▶ _Task prompt_:
Each line of the records below that holds "files" should be returned.

Collected data
__________
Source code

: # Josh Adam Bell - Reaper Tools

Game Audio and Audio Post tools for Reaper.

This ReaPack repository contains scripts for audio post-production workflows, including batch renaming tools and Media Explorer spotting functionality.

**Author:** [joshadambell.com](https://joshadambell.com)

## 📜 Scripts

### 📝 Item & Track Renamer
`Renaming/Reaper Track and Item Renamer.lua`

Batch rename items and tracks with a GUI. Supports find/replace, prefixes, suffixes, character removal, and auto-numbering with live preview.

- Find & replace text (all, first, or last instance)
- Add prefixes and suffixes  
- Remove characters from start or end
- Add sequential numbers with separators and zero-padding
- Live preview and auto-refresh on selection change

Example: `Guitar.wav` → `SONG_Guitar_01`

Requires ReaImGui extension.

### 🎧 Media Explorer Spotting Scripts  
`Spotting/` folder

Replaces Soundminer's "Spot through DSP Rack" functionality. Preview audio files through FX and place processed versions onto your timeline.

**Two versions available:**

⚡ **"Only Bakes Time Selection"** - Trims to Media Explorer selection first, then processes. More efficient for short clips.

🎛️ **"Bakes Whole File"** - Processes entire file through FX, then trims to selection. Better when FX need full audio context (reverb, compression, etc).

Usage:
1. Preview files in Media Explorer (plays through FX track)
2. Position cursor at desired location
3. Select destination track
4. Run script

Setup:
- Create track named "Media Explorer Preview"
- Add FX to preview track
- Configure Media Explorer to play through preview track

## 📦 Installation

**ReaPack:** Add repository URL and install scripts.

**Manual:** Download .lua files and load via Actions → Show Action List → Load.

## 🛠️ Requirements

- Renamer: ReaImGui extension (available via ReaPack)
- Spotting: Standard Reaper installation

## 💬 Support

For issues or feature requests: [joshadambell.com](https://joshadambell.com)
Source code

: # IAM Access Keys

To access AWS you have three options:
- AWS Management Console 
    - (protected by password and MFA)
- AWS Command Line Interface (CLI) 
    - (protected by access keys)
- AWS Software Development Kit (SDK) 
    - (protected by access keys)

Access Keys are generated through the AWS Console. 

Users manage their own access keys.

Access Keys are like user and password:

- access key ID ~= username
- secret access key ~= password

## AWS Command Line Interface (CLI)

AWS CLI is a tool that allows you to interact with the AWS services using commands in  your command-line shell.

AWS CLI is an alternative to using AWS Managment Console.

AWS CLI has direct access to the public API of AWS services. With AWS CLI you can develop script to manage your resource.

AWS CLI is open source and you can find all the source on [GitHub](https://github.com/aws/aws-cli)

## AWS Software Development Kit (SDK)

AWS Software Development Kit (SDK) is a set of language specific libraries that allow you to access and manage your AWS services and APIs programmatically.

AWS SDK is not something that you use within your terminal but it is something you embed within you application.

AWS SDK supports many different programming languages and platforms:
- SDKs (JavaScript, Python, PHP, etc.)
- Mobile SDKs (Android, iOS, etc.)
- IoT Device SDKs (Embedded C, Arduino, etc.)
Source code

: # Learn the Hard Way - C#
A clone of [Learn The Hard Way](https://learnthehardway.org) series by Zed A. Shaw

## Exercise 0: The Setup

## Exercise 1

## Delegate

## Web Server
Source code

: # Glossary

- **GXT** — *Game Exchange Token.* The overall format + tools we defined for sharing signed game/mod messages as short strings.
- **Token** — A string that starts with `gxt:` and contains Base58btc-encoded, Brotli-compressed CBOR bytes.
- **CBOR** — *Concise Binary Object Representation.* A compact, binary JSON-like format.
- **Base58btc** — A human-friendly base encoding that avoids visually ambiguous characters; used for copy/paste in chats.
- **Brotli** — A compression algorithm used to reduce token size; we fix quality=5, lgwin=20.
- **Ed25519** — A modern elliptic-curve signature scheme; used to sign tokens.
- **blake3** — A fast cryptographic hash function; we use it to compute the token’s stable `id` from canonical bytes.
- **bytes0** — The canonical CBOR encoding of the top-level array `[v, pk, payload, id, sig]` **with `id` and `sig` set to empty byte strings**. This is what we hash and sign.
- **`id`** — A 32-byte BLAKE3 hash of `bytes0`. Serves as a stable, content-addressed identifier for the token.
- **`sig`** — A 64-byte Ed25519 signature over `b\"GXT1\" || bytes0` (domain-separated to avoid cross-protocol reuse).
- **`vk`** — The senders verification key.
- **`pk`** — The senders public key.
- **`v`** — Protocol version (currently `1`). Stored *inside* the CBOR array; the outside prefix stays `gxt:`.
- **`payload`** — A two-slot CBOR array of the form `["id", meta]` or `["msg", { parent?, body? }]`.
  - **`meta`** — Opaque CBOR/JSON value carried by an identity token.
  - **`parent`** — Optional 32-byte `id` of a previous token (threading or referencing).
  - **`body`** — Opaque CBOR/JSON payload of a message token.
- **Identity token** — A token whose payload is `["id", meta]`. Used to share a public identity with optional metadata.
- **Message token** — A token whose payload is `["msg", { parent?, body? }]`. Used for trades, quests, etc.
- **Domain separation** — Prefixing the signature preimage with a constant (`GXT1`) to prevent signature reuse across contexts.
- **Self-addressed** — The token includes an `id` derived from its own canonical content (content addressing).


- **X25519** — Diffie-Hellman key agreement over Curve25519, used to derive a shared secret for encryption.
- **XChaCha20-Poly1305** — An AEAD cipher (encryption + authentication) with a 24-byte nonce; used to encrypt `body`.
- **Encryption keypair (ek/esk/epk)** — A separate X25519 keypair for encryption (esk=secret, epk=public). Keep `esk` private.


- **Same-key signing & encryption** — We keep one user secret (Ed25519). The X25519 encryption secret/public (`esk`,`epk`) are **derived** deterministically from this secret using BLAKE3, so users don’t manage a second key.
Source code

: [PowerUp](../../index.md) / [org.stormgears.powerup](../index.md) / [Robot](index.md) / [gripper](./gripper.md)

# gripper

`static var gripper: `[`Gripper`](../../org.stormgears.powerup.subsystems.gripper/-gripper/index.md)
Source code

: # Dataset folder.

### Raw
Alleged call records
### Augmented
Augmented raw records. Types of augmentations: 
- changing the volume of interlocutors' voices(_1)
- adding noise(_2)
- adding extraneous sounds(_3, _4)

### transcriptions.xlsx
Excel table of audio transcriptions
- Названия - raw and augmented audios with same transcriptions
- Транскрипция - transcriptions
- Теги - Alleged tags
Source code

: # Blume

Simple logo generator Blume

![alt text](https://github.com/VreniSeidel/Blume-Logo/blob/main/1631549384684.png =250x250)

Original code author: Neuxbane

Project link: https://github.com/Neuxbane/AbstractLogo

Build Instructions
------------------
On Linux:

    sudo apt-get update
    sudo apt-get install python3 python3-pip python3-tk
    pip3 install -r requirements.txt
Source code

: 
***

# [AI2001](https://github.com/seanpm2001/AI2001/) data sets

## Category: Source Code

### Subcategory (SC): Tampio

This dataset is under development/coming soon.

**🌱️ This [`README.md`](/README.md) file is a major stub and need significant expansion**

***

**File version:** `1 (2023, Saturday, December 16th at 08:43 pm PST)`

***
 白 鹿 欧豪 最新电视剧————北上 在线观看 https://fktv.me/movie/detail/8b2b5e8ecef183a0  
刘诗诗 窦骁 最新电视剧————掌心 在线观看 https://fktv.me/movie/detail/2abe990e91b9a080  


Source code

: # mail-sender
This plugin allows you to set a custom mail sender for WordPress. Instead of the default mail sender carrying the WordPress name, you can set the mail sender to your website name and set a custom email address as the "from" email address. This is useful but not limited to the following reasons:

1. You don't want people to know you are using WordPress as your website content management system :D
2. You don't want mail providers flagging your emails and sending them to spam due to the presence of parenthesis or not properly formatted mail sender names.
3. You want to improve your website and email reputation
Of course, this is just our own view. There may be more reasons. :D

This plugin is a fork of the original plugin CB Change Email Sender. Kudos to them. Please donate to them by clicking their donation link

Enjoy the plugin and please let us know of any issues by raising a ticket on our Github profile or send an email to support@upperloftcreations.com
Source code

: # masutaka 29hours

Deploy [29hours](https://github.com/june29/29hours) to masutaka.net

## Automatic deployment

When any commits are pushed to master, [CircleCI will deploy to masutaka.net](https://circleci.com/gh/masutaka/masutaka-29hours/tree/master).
__________
▶ _Solution for this exercise_:
Replaces Soundminer's "Spot through DSP Rack" functionality. Preview audio files through FX and place processed versions onto your timeline.
1. Preview files in Media Explorer (plays through FX track)
**Manual:** Download .lua files and load via Actions → Show Action List → Load.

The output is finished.